My grandmother Juanita had a stellar record collection. My earliest recollections of her were of her living room, full of music. She was not necessarily a kind woman; my grandmother was not one to dote. But somehow, I managed to escape punishment and, as the baby at the time, I got free reign where my elder siblings were constrained. I'd sit on her purple velvet ottoman, the one everyone else was forbidden to sit on, and I'd soak it all in. Even though my grandmother was stern and unyielding, but she loved a good party.
She was known on her street for the fêtes she threw: block parties, rent parties, any excuse to listen to music, drink brown liquor, and unwind from the harshness of growing up Black in America's most segregated city.
It was through my grandmother's record collection that I first learned the difference between horns, the wailing of a muted trumpet versus the velvety smoothness of an alto saxophone. I learned through listening to Sarah Vaughn, Billie Holiday, and Dinah Washington that the voice was an instrument. It was my earliest music education. As a little girl, my grandmother's records taught me Jazz.

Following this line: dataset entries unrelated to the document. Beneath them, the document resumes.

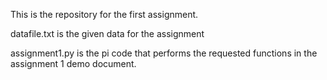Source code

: This is the repository for the first assignment.

datafile.txt is the given data for the assignment

assignment1.py is the pi code that performs the requested functions in the assignment 1 demo document.
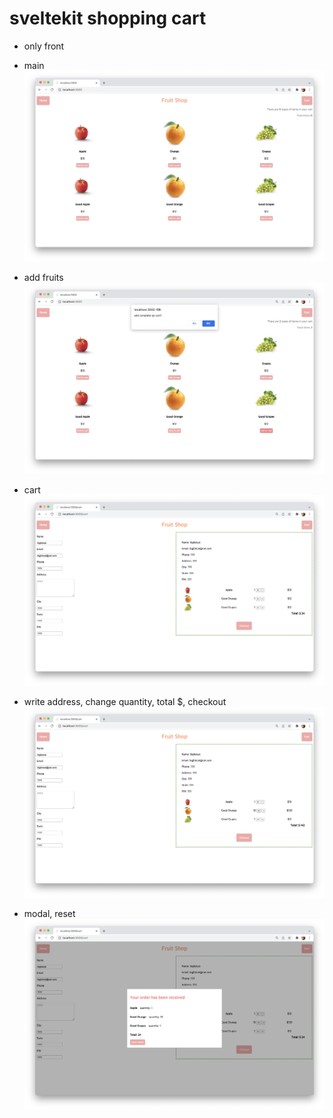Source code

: # sveltekit shopping cart

- only front

- main
  ![main](/static/main.png)
- add fruits
  ![add](/static/add.png)
- cart
  ![cart](/static/cart.png)
- write address, change quantity, total $, checkout
  ![quantity](/static/quantity.png)
- modal, reset
  ![modal](/static/modal.png)
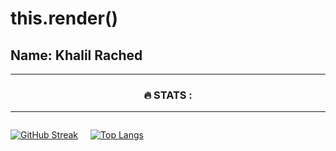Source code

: # this.render()
## Name: Khalil Rached
<div align="center">

  ---
  ### :fire: STATS :
  ---
<div id="stats">
  
  [![GitHub Streak](http://github-readme-streak-stats.herokuapp.com?user=khalilrached&theme=dark&background=000000)](https://git.io/streak-stats)
  
  [![Top Langs](https://github-readme-stats.vercel.app/api/top-langs/?username=khalilrached&theme=dark)](https://github.com/anuraghazra/github-readme-stats)
</div>
  <style>
    #stats{
      display:flex;
      gap:20px
    }
  </style>

</div>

It wasn't until I got older that jazz literally changed my life. I was 17. It was the summer of 1993. I had just graduated from high school. My best friend and I were hanging out in her basement, trying to escape the humidity of a sweltering Detroit summer. Her father spent that summer hipping us to the finer things in life: how to make a pasta sauce from scratch, how to discern whether a boy we liked had good home training or not, and how to pick a perfect jazz tune. He'd already introduced us to the wonders of Miles and Monk. Miles Davis was the epitome of cool and I had grown to love his emotive sound on the horn. I was even more fascinated by his mythical temperament and attention to detail in real life. Thelonious Monk handled the keys like someone possessed of spirit. His sound was intellectual and vast; I felt I wasn't mature enough to process what I was hearing but I loved it just the same. And then, that hot summer day, he played Giant Steps. I was immediately enthralled. The saxophone had never been my favorite instrument, I was partial to trumpet or flute. But the way that sound wafted through the speakers, I fell instantly, and eternally, in love.
Soon thereafter, the only thing I listened to was Trane, Monk, and Miles.

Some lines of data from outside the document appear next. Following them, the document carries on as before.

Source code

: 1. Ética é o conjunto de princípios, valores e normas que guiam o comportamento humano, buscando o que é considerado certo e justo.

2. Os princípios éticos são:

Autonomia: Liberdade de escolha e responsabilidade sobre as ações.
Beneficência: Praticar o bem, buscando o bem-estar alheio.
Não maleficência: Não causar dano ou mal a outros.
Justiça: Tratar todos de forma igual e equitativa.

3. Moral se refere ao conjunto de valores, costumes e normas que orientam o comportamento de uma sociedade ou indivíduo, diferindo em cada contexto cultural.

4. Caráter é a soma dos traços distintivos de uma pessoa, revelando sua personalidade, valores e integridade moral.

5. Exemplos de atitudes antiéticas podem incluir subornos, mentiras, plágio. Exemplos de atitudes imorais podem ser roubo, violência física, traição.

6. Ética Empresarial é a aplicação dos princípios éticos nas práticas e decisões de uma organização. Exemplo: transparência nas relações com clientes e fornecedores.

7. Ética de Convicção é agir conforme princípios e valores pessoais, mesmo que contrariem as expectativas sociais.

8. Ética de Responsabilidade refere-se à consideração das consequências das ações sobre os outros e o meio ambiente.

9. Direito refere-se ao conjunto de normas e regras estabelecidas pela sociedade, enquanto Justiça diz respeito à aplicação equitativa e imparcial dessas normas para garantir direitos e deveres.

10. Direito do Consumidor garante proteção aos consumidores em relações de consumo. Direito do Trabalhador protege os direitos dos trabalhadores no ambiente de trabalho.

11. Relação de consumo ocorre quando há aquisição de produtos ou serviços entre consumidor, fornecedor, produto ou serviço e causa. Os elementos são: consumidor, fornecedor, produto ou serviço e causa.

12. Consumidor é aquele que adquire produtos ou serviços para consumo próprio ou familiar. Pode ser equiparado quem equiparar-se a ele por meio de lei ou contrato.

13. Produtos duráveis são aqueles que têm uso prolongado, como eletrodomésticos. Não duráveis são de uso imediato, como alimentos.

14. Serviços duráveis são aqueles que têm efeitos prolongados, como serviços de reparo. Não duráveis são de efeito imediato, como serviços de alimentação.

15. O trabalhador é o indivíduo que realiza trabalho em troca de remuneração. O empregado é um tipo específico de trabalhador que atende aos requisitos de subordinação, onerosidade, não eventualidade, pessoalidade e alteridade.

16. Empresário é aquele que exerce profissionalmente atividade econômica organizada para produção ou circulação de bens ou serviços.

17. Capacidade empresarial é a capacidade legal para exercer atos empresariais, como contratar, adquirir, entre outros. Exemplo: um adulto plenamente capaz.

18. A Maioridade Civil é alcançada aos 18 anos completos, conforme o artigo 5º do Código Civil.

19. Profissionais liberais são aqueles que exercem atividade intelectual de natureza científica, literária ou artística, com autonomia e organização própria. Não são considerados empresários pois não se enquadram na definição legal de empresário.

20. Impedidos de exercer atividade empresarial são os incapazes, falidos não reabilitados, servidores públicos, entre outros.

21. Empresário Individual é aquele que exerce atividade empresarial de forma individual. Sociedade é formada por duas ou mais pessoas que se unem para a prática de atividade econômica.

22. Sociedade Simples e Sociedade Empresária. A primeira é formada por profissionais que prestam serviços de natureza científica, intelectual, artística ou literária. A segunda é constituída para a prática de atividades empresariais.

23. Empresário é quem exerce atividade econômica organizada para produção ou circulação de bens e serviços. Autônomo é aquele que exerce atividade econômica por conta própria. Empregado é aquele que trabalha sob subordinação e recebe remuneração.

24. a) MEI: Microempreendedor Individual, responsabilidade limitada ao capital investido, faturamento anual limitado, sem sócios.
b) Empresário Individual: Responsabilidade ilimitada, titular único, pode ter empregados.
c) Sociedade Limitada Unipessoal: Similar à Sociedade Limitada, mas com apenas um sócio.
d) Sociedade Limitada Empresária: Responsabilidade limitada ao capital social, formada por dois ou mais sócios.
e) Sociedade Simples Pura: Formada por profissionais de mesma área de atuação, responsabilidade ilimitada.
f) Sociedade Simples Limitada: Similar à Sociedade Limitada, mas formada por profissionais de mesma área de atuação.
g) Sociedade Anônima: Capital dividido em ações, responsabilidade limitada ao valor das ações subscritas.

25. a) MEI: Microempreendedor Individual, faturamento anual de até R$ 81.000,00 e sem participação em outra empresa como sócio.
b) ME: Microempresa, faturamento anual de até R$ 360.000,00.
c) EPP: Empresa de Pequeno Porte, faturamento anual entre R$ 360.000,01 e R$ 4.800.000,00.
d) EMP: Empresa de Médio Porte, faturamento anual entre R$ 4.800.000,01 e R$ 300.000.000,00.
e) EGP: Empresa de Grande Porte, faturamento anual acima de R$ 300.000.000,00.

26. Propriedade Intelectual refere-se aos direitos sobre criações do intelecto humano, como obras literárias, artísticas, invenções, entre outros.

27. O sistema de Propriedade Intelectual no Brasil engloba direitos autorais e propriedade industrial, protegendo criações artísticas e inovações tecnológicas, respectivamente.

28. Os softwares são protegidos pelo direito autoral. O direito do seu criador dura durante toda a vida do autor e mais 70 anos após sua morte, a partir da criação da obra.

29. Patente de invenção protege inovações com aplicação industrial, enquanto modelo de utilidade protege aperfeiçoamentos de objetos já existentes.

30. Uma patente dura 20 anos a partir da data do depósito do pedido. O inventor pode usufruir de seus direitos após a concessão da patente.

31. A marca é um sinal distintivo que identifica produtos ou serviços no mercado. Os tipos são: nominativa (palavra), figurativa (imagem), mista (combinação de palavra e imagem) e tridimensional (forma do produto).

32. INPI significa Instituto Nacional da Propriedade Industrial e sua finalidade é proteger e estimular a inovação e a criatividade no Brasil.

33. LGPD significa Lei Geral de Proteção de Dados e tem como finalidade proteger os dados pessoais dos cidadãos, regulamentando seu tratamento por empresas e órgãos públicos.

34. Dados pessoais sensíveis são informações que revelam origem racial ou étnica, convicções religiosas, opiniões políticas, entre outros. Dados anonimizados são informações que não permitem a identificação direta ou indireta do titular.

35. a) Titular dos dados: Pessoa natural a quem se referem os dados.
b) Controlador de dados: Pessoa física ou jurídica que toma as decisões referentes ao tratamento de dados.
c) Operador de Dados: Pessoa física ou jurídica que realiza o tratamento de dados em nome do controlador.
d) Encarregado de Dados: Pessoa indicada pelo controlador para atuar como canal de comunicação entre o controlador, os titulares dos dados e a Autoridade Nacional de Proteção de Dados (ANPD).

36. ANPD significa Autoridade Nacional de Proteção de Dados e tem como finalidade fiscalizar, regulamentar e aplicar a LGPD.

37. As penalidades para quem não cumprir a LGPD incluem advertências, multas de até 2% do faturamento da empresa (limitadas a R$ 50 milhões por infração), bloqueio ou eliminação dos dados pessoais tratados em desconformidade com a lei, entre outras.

I went off to college that fall and used my work study check to make weekly runs to the record store. I devoured every recording I could find by John Coltrane until that was all I listened to. Musically, I couldn't really understand what I was hearing at first, but Coltrane's use of melody and phrasing was like a warm embrace, it spoke to me. I picked up 'Meditations' his famous album featuring 'sheets of sound'. I couldn't process it and it took me days to make it through but Trane's free jazz' sparked something in me. I was listening to his albums at he same time that I was trying to decide my next spiritual journey. I had left the church that I was born into, the congregation I'd been in my whole life, and I was reaching out, first to Hinduism, Buddhism, Ifa and then I finally settled on a book about Sufis. I read about the oneness of God, the circles of remembrance, the art of seclusion as a spiritual practice. I listened to Meditations and I read my Quran, but nothing made sense, neither the book nor the music.

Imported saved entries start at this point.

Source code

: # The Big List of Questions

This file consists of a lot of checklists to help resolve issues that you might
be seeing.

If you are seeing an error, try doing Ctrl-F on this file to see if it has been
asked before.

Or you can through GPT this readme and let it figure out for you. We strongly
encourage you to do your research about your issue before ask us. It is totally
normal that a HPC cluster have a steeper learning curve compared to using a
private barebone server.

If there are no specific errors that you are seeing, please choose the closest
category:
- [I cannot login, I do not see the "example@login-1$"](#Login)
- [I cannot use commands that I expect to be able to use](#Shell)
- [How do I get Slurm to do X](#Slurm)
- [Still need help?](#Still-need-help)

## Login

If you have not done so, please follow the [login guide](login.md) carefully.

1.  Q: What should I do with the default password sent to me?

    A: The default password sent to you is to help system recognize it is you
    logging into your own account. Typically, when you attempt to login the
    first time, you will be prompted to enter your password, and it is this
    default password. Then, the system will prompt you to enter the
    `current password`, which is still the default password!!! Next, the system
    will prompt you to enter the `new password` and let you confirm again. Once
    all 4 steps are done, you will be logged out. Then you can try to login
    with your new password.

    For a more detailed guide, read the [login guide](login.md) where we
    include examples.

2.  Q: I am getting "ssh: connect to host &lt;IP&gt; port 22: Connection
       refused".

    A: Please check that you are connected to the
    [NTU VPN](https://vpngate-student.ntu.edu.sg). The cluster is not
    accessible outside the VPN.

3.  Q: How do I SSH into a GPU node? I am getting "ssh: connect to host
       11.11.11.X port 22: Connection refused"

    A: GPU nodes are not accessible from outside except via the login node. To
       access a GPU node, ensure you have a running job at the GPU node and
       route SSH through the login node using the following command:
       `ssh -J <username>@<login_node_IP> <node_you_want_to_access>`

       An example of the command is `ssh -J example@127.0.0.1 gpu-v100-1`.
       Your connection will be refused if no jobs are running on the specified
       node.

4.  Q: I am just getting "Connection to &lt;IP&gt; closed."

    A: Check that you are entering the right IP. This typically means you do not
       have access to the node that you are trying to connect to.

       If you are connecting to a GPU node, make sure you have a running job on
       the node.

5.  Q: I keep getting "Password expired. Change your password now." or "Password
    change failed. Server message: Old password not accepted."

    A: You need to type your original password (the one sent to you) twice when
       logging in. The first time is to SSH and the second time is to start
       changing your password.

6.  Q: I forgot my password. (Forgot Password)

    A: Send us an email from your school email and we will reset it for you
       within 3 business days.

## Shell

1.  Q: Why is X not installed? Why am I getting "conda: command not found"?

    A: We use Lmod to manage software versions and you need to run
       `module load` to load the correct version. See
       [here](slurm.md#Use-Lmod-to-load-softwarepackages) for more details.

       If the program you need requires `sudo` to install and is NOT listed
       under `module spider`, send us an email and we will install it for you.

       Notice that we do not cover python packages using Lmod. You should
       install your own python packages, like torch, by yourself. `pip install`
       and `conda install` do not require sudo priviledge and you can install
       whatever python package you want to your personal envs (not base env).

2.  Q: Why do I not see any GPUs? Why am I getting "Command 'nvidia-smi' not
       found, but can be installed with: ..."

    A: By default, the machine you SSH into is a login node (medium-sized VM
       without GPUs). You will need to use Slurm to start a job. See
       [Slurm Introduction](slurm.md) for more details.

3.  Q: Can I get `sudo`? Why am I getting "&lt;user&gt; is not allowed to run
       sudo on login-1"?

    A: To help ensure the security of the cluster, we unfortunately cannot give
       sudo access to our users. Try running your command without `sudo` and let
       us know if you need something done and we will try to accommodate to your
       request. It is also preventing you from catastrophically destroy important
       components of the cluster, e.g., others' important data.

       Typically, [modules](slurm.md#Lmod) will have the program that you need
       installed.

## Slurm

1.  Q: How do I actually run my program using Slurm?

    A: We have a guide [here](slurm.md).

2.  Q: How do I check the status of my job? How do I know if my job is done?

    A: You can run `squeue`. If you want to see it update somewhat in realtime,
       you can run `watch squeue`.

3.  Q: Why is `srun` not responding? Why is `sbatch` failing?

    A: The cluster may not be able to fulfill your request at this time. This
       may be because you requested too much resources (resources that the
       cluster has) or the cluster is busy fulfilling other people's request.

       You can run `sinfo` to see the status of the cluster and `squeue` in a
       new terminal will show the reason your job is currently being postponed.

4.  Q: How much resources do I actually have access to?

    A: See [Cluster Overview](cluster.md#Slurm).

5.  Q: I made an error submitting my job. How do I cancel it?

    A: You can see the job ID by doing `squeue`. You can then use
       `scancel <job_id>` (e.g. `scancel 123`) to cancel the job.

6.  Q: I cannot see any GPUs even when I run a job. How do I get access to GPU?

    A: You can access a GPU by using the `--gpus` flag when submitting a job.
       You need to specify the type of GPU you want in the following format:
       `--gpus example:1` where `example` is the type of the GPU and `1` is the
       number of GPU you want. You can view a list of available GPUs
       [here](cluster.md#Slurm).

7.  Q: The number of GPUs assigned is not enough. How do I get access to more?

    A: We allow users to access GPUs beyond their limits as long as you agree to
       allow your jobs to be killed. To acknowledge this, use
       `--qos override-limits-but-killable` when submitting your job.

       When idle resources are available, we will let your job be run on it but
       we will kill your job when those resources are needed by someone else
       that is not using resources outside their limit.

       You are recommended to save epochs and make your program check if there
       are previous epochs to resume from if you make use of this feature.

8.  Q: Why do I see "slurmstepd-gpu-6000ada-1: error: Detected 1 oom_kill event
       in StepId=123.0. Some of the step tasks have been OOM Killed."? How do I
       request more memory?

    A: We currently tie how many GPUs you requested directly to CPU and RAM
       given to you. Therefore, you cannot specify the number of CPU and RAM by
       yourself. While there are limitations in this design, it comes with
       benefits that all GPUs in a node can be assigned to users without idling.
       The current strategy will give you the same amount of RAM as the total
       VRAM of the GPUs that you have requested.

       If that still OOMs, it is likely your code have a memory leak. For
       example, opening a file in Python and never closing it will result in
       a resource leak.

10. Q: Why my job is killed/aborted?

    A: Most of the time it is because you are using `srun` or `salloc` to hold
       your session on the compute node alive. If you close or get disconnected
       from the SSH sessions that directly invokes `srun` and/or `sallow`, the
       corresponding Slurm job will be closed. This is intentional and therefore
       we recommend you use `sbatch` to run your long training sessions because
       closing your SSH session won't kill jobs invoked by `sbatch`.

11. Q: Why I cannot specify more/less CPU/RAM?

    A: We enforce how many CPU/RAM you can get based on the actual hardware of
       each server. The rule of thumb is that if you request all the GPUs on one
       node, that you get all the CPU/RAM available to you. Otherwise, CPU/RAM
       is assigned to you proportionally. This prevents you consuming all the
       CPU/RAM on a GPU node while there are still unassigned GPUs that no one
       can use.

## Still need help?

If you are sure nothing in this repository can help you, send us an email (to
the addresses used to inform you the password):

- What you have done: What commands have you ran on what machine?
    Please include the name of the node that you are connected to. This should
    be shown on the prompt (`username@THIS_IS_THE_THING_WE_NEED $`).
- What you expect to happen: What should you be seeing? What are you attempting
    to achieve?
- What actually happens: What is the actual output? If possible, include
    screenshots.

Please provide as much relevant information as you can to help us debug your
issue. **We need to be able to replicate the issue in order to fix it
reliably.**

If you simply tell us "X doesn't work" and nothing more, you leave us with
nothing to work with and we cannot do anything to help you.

Then one day, the record store got an import pressing of A Love Supreme.
I had only ever listened to the first track. This time, I bought it and listened to the entire suite. And a light bulb clicked. It was meditative, cathartic, and liberating. A Love Supreme, A Love Supreme, Allah is Supreme. It seemed like the music was leading me down a path. My deep obsession with his sound coincided with my embrace of Islam. I took my shahada and became a Muslim not long after purchasing that album.
It has taken many years for me to openly profess my love for all things John Coltrane. As Muslims, we are taught that music is forbidden, that what passes our ears should be reserved for the sacred. I visit Muslim elders sometimes, brothers and sisters who were of age in the 60's and 70's. Sometimes we chat about jazz and our favorite artists. The conversations are often short-lived though because we aren't supposed to talk about music.
But Trane, to me, is sacred. His music speaks directly to my soul. There is a saying that the quickest way to penetrate the heart is through the ear. Truer words were never spoken. John Coltrane's sound met my heart through my ear.
I was talking to my teacher, my spiritual guide, the other day. He is a devout Muslim, a mystical teacher of Sufism. He's teaching me things about my religion that I never knew. I mentioned Trane in passing and told him this story about the time I met Trane for the very first time in that Detroit basement. His response affirmed that what I felt back then was real and that the prohibition wasn't meant for music like Coltrane. This is the real soul music. He told me how Trane wrote A Love Supreme during a period of seclusion, what Sufis call khalwa, leaving his room for nothing, eating and sleeping very little. He told me how the glorious gospel-like refrain from Acknowledgement actually said "Allah is Supreme", that his first wife, Naima, was a Muslim and she undoubtedly rubbed a bit of the deen off on Trane. He told me all of these things and I listened to some but none of it mattered. He had given me Coltrane again.
My teacher and I wound up talking jazz for a bit and then he said, "you know what my given name at birth is?" Thelonius, he said.
Thank you, John Coltrane, wherever you may be.